Last October, Unite accused Cornwall’s six Conservative MPs, including environment secretary George Eustice, of ‘failing to go in to bat’ for the county after Cornwall Council said it would axing 400 jobs as a result of Whitehall’s failure to pay for the costs incurred by Covid-19, leaving the council with a £40 million deficit to fund statutory services.

But while the pandemic has ramped up economic inequalities in Cornwall, the region has long suffered from high poverty rates. When the pandemic first started, Cornwall already laid claim to 17 of the most deprived wards in the country.

In an area were insecure hospitality jobs dominate the local economy, wages for years have lagged far behind the national average. What’s more, Cornwall isn’t simply poor by UK standards – it’s the second most deprived area in northern Europe. In fact, the county of Cornwall, an enclave of poverty in the sixth richest country in the world, is poorer than the post-Soviet bloc nation of Lithuania.

Unite has said while the G7 Summit will generate tens of millions of pounds in much-needed income for the area, the union urged UK politicians to ensure that the Summit leaves a lasting positive legacy for a region that has been blighted for decades by poverty and underinvestment.

Commenting, Unite regional officer Deborah Hopkins said, “The G7 summit in Cornwall is welcome, with the estimated £50 million that this gathering of world leaders will generate.

“However, it should not be seen as a ‘one-off’, but must be used as a springboard for Boris Johnson to announce a five-year programme to ‘level up’ the Cornish economy.

“G7 represents the richest countries in the world and Johnson should be called out by the media covering the summit about his many failings in regards to the economic ‘hit’ that Cornwall and the rest of the UK has suffered under his woeful and blundering stewardship over the last two years,” she added.

“He can’t be allowed to shine in the summit spotlight and pretend to his fellow leaders that everything is rosy in the UK.

“Behind the image of picture postcard villages, there is real economic and social distress on a vast scale, with homelessness rising as local people can’t compete with incomers buying homes ‘to escape’ Covid. Food bank use has soared since the pandemic started in March 2020,” Hopkins continued.

“The lavishness of the summit is an ugly contrast to the daily reality for many Cornish people trying to survive on poverty wages in an economic landscape where quality jobs to provide future secure careers for young people are scarce and anxiety about the future is rife.

“The G7 presents a unique opportunity to focus on Cornwall’s future and what it means for our young people seeking work and an affordable place to live,” she went on to say.

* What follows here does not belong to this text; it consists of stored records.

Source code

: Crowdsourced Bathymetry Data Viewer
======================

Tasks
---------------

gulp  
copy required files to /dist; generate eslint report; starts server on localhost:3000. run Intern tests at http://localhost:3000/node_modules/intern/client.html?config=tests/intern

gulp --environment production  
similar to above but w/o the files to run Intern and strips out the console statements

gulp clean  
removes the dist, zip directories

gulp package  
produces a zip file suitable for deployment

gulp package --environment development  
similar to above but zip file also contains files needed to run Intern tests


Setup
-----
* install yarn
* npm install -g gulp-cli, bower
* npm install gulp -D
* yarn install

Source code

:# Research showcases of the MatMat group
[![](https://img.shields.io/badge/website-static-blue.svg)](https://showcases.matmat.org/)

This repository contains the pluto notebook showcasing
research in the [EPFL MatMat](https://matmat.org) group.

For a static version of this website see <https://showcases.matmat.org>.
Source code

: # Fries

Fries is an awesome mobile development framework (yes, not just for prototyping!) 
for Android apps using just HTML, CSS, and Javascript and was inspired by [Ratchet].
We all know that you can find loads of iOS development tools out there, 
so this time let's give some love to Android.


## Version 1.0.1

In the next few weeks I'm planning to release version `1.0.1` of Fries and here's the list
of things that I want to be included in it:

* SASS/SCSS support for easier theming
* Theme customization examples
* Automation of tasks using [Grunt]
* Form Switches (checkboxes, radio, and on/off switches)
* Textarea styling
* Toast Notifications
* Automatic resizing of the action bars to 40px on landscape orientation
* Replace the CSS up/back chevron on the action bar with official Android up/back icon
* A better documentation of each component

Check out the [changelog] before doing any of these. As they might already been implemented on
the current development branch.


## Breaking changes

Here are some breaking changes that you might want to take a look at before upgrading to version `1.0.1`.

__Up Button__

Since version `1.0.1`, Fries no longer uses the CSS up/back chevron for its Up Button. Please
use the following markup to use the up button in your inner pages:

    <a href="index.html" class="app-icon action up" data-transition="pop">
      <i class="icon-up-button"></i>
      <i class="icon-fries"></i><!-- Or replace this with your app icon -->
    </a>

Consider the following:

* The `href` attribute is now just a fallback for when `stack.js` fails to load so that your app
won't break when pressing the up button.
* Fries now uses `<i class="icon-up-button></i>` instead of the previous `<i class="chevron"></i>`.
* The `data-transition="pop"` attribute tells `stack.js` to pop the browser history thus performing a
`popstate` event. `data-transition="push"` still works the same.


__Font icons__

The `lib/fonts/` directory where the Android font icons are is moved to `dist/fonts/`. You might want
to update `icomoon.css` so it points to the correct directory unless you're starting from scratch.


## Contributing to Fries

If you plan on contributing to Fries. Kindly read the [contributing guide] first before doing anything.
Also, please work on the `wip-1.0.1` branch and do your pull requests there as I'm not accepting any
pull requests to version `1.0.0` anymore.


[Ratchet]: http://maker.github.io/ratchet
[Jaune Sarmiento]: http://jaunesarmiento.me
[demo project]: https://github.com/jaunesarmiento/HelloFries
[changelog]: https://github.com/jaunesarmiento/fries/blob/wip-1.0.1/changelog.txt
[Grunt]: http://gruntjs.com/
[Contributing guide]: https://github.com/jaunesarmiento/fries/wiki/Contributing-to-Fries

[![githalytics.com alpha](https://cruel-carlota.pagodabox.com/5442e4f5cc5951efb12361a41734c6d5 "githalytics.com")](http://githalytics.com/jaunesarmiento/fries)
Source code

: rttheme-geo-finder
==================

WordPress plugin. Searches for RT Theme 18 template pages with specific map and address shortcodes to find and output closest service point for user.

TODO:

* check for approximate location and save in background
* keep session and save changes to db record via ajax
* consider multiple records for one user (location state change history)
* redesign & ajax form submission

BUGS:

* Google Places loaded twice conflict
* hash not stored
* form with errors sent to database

“For the so-called ‘levelling up’ agenda to have real relevance, Johnson and his ministers can no longer treat Cornwall as a pretty backwater – a key example of this neglect is Whitehall’s failure to pay for the costs incurred by Covid-19, leaving the council with a £40 million deficit to fund statutory services.

“The summit offers a great opportunity to reverse this policy that has seen Cornwall pushed to the margins in so many ways for far too long.”